For those of you lucky enough not to know what gerrymandering is, let me give you a quick précis. Named after Elbridge Gerry – it should be pronounced like *Gary* and not *Jerry* – and a congressional district which slightly resembled a salamander he signed into law as the governor of Massachusetts, gerrymandering has come to be the blanket term for the redrawing of political districts in the United States in a way that provides political gain for the party conducting the redrawing. This is primarily done through either *packing*, drawing a district so all of your opponents’ votes are concentrated in a small number of districts and therefore can not meaningfully affect others, or *cracking*, splitting up the opponents’ votes among many different districts so they have less influence on any of them. This has generally been considered to be totally legitimate, and smart, political maneuvering in the US and upheld as legal in the courts, unless it can be proven the gerrymandering was done based on race and not on partisanship. (C*orrected from ‘based on partisanship and not on race’ on 27/02/2018*)

The reason gerrymandering is such a hot topic is because the courts might just be changing their views regarding partisan gerrymandering, and a big factor behind this is mathematics. There was an argument in front of the supreme court, in the case of *Gill v. Whitford* late last year about partisan gerrymandering in my home state of Wisconsin, which had mathematics as a central pillar in the arguments against the current district lines. Even more recently the Pennsylvania Supreme Court threw out their current districts and demanded they be redrawn, and while I am not sure if mathematics played a large role in them getting thrown out it certainly will when they are redrawn.

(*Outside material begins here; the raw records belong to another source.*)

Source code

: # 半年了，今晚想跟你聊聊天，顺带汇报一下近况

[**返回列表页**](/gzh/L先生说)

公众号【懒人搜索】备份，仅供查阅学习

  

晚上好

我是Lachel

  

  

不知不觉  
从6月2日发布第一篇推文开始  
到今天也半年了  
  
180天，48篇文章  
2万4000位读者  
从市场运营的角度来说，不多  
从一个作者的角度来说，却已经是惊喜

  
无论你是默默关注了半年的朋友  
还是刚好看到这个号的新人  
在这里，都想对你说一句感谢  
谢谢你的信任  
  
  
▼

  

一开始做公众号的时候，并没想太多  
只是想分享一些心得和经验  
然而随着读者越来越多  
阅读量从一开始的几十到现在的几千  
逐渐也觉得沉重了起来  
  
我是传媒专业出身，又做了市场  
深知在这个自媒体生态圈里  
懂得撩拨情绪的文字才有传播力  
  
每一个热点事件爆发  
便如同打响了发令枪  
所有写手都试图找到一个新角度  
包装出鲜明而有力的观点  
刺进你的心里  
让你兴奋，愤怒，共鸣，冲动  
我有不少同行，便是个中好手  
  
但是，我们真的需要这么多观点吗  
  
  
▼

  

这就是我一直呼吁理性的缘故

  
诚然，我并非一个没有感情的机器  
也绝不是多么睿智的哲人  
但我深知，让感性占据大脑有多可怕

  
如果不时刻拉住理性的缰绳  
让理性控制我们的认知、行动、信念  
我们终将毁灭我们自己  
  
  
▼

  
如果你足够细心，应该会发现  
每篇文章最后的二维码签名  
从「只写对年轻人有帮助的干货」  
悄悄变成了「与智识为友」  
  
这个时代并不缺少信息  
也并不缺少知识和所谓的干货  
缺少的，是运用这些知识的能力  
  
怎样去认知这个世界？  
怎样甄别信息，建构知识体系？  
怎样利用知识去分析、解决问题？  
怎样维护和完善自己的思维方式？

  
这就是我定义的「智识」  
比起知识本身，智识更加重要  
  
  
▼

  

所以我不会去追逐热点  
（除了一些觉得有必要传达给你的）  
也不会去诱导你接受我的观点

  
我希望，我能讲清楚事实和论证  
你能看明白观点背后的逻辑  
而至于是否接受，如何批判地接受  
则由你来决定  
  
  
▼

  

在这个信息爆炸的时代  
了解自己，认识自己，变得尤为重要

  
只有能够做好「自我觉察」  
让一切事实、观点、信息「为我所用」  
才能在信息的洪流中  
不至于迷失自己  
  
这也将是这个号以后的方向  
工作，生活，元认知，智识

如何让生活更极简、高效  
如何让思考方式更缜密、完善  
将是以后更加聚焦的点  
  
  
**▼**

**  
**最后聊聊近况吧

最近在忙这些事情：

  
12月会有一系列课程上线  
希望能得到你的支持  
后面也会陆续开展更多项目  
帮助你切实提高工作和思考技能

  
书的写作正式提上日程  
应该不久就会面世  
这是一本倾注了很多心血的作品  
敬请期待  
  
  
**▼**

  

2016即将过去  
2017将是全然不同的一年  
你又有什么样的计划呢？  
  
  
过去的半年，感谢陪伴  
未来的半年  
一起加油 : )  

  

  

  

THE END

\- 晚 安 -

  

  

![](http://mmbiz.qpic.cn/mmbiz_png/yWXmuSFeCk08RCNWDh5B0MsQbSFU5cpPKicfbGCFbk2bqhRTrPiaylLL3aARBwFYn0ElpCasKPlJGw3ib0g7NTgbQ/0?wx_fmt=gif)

As gerrymandering is enjoying its moment in the sun, it is only fair the mathematician playing the biggest role in changing how it is all being thought about is called Moon. Moon Duchin is an Associate Professor at Tufts University and the creator of the Metric Geometry and Gerrymandering Group which, through a series of conferences, is applying cutting-edge mathematics to the redistricting problem, training mathematicians to be expert witnesses on gerrymandering for court proceedings, and providing teachers with lesson plans and guidance on how to implement them (there is one more conference in California coming up in March and a big workshop happening in August if you want to get involved).

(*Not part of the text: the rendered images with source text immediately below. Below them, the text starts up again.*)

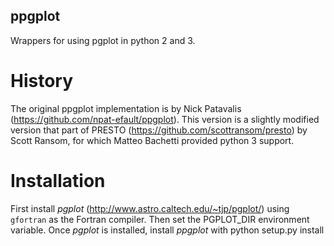 ## ppgplot
Wrappers for using pgplot in python 2 and 3.

# History

The original ppgplot implementation is by Nick Patavalis (https://github.com/npat-efault/ppgplot). This version is a slightly modified version that part of PRESTO (https://github.com/scottransom/presto) by Scott Ransom, for which Matteo Bachetti provided python 3 support.

# Installation

First install *pgplot* (http://www.astro.caltech.edu/~tjp/pgplot/) using `gfortran` as the Fortran compiler. Then set the PGPLOT_DIR environment variable. Once *pgplot* is installed, install *ppgplot* with
  python setup.py install
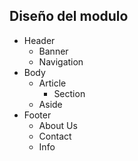 ## Diseño del modulo

* Header
  * Banner
  * Navigation
* Body
  * Article
    * Section
  * Aside
* Footer
  * About Us
  * Contact
  * Info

The really big news though is, as of January 26 Duchin is working as a consultant for Governor Wolf in Pennsylvania, with the job of helping to make sure their redrawn congressional district map is fair. I have had the joy of talking to Moon for my podcast Relatively Prime about her work with the MGGG and watched her give a talk about gerrymandering at the 2018 Joint Mathematics Meeting. I do not think I have ever seen a more enraptured audience at a mathematics conference, there were a lot of people in the room and each and every one of them was paying attention. I can not think of a better person from a mathematical ability perspective, as well as a public engagement one, to be the face of this for mathematics.

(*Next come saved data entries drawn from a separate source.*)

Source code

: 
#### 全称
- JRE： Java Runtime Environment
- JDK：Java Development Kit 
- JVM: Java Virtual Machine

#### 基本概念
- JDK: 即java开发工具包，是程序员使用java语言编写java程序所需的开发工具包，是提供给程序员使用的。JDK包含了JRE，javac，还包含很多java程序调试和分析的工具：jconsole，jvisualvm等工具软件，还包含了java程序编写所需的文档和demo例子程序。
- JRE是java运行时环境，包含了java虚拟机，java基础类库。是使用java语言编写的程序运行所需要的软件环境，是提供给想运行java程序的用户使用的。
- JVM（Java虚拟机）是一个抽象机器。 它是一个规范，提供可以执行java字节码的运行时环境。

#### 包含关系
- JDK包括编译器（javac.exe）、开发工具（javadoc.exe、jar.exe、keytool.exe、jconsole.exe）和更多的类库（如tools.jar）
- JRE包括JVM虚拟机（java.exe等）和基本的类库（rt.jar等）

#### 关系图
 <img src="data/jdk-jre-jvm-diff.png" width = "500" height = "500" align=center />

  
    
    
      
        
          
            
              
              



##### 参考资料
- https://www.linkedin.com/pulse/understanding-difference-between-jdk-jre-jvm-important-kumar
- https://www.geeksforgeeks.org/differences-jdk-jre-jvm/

It is too bad it has taken something so awful as gerrymandering to get mathematics a seat at the table in US political discourse, and even though I have spent a huge amount of my life trying to convince people mathematics is something we should all care about I would happily not have people talk about it if it meant we had no gerrymandering. That said, I am glad we have mathematicians like Moon Duchin who are willing to take this battle on in front of not only the mathematical community but an ever increasing portion of the politically engaged public, not to mention Governor Wolf and lawyers like those in *Gill v. Whitford* who are willing to reach past their comfort zone and let mathematics play a central role in their work. There is not going to be a clean, perfect solution to all of this, but hopefully with mathematicians like Moon involved in this it will end up a lot better than where it is now.

“upheld as legal in the courts, unless it can be proven the gerrymandering was done based on partisanship and not on race.”

The other way around, right?

Joshua, you are correct. That was a mistake on my part. I have corrected the post, thanks for catching the error.